**Task directions**
Write out the data word for word and drop any picture you find.

**Extracted material**
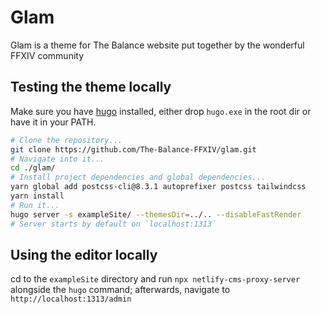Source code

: # Glam

Glam is a theme for The Balance website put together by the wonderful FFXIV community

## Testing the theme locally

Make sure you have [hugo](https://gohugo.io/getting-started/installing/) installed, either drop `hugo.exe` in the root dir or have it in your PATH.

```sh
# Clone the repository...
git clone https://github.com/The-Balance-FFXIV/glam.git
# Navigate into it...
cd ./glam/
# Install project dependencies and global dependencies...
yarn global add postcss-cli@8.3.1 autoprefixer postcss tailwindcss
yarn install
# Run it...
hugo server -s exampleSite/ --themesDir=../.. --disableFastRender
# Server starts by default on `localhost:1313`
```


## Using the editor locally

cd to the `exampleSite` directory and run `npx netlify-cms-proxy-server` alongside the `hugo` command; afterwards, navigate to `http://localhost:1313/admin`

**Response to the task**
Source code

: # Glam

Glam is a theme for The Balance website put together by the wonderful FFXIV community

## Testing the theme locally

Make sure you have [hugo](https://gohugo.io/getting-started/installing/) installed, either drop `hugo.exe` in the root dir or have it in your PATH.

```sh
# Clone the repository...
git clone https://github.com/The-Balance-FFXIV/glam.git
# Navigate into it...
cd ./glam/
# Install project dependencies and global dependencies...
yarn global add postcss-cli@8.3.1 autoprefixer postcss tailwindcss
yarn install
# Run it...
hugo server -s exampleSite/ --themesDir=../.. --disableFastRender
# Server starts by default on `localhost:1313`
```


## Using the editor locally

cd to the `exampleSite` directory and run `npx netlify-cms-proxy-server` alongside the `hugo` command; afterwards, navigate to `http://localhost:1313/admin`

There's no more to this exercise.